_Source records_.
──────────

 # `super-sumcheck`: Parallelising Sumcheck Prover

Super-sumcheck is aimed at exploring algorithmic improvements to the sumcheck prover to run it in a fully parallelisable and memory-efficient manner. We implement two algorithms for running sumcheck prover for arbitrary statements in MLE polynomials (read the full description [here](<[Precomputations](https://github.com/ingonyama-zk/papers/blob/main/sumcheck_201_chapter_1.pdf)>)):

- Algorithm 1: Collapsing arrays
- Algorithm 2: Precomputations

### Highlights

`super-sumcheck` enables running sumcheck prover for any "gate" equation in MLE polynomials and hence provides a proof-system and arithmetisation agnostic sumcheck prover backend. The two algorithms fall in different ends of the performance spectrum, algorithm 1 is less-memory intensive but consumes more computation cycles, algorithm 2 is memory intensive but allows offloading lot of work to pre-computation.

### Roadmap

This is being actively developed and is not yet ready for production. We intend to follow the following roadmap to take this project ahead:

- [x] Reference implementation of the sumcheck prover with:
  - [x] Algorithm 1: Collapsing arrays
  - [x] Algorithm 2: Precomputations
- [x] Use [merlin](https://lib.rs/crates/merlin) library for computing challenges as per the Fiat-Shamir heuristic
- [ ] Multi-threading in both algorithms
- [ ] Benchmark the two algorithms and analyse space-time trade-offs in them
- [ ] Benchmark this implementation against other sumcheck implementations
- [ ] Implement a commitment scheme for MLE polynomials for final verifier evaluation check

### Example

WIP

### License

──────────

_What to do_. Show me every line of the entries above that holds "this".

_Task solution_.
This is being actively developed and is not yet ready for production. We intend to follow the following roadmap to take this project ahead:
- [ ] Benchmark this implementation against other sumcheck implementations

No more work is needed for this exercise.